[libvirt] [PATCH 1/3] Introduce new APIs for spawning processes

Wed May 26 14:53:27 UTC 2010

On Tue, May 25, 2010 at 03:04:58PM -0600, Eric Blake wrote:
> On 05/25/2010 07:24 AM, Daniel P. Berrange wrote:
> > This introduces a new set of APIs in src/util/command.h
> > to use for invoking commands. This is intended to replace
> > all current usage of virRun and virExec variants, with a
> > more flexible and less error prone API.
> > ---
> >  src/Makefile.am              |    1 +
> >  src/util/command.c           |  782 ++++++++++++++++++++++++++++++++++++++++++
> >  src/util/command.h           |  197 +++++++++++
> >  tests/Makefile.am            |   14 +-
> >  tests/commanddata/test1.log  |   12 +
> >  tests/commanddata/test10.log |   14 +
> >  tests/commanddata/test11.log |   12 +
> >  tests/commanddata/test12.log |   12 +
> >  tests/commanddata/test13.log |   12 +
> >  tests/commanddata/test2.log  |   14 +
> >  tests/commanddata/test3.log  |   12 +
> >  tests/commanddata/test4.log  |   10 +
> >  tests/commanddata/test5.log  |    6 +
> >  tests/commanddata/test6.log  |   11 +
> >  tests/commanddata/test7.log  |    7 +
> >  tests/commanddata/test8.log  |   14 +
> >  tests/commanddata/test9.log  |   14 +
> >  tests/commandhelper.c        |  112 ++++++
> >  tests/commandtest.c          |  494 ++++++++++++++++++++++++++
> 
> Nice to see as much test additions as the code itself.
> 
> > +
> > +struct _virCommand {
> > +    int has_error;
> 
> s/int/bool/?
> 
> > +
> > +    int nargs;
> 
> s/int/size_t/
> 
> > +    char **args;
> > +
> > +    int nenv;
> 
> s/int/size_t/
> 
> > +    char **env;
> > +
> > +    fd_set preserve;
> 
> This implicitly limits us to FD_SETSIZE fd's (aka 32 on some platforms);
> is that acceptable, or should we be using a better structure?

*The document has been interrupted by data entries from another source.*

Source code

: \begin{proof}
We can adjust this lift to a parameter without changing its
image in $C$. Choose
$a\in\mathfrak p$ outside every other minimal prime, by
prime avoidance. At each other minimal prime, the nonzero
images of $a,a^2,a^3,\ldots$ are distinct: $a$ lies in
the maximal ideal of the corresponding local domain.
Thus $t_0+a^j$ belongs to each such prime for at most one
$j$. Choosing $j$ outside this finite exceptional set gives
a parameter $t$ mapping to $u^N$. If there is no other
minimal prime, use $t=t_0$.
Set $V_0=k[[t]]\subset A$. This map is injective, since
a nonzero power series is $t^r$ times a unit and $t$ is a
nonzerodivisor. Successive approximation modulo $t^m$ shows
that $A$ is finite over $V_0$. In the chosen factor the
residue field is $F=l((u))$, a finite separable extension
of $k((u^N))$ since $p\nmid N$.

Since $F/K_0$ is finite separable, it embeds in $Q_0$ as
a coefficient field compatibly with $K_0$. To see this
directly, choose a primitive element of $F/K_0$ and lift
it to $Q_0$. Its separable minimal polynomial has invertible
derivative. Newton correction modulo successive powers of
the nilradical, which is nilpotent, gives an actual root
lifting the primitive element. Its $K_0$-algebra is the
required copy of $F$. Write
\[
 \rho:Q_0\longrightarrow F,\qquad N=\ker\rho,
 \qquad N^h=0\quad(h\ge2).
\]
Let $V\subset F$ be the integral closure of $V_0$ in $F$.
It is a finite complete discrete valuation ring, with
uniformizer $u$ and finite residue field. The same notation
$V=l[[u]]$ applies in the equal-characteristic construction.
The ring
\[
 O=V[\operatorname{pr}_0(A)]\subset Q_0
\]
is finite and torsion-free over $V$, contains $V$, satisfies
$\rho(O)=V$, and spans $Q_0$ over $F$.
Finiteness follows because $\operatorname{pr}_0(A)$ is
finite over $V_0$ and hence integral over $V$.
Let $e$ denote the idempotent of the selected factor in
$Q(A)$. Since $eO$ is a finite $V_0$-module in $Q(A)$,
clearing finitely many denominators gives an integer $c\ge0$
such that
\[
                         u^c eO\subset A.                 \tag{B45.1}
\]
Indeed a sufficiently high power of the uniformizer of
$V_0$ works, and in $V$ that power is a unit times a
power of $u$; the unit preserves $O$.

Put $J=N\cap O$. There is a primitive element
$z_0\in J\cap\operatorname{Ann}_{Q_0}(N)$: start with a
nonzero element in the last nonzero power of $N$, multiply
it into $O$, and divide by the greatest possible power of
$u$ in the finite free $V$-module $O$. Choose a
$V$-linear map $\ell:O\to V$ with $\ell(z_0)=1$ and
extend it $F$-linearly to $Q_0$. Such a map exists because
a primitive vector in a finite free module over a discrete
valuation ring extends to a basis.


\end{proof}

For now this is sufficient. Once the work is complete though,
we can change the virExec() signature to accept a int[] instead
and avoid the limit.

> > +    int outfd;
> > +    int errfd;
> > +    int *outfdptr;
> > +    int *errfdptr;
> > +
> > +    virExecHook hook;
> > +    void *opaque;
> > +
> > +    pid_t pid;
> > +    char *pidfile;
> 
> Do we want to allow the parent process to control which directory the
> child will start in (defaulting to the parent's cwd)?

Yes, that's probably useful. Currently child retains current cwd,
unless the daemonize option is turned on, in which case it gets
set to /

> > +/*
> > + * Re-allow a specific capability
> > + */
> > +void virCommandAllowCap(virCommandPtr cmd,
> > +                        int capability ATTRIBUTE_UNUSED)
> > +{
> > +    if (!cmd || cmd->has_error)
> > +        return;
> > +
> > +    /* XXX ? */
> > +}
> 
> Do we have a use case for this yet, or should we just #if 0 this section
> until there is a need and a reasonable implementation?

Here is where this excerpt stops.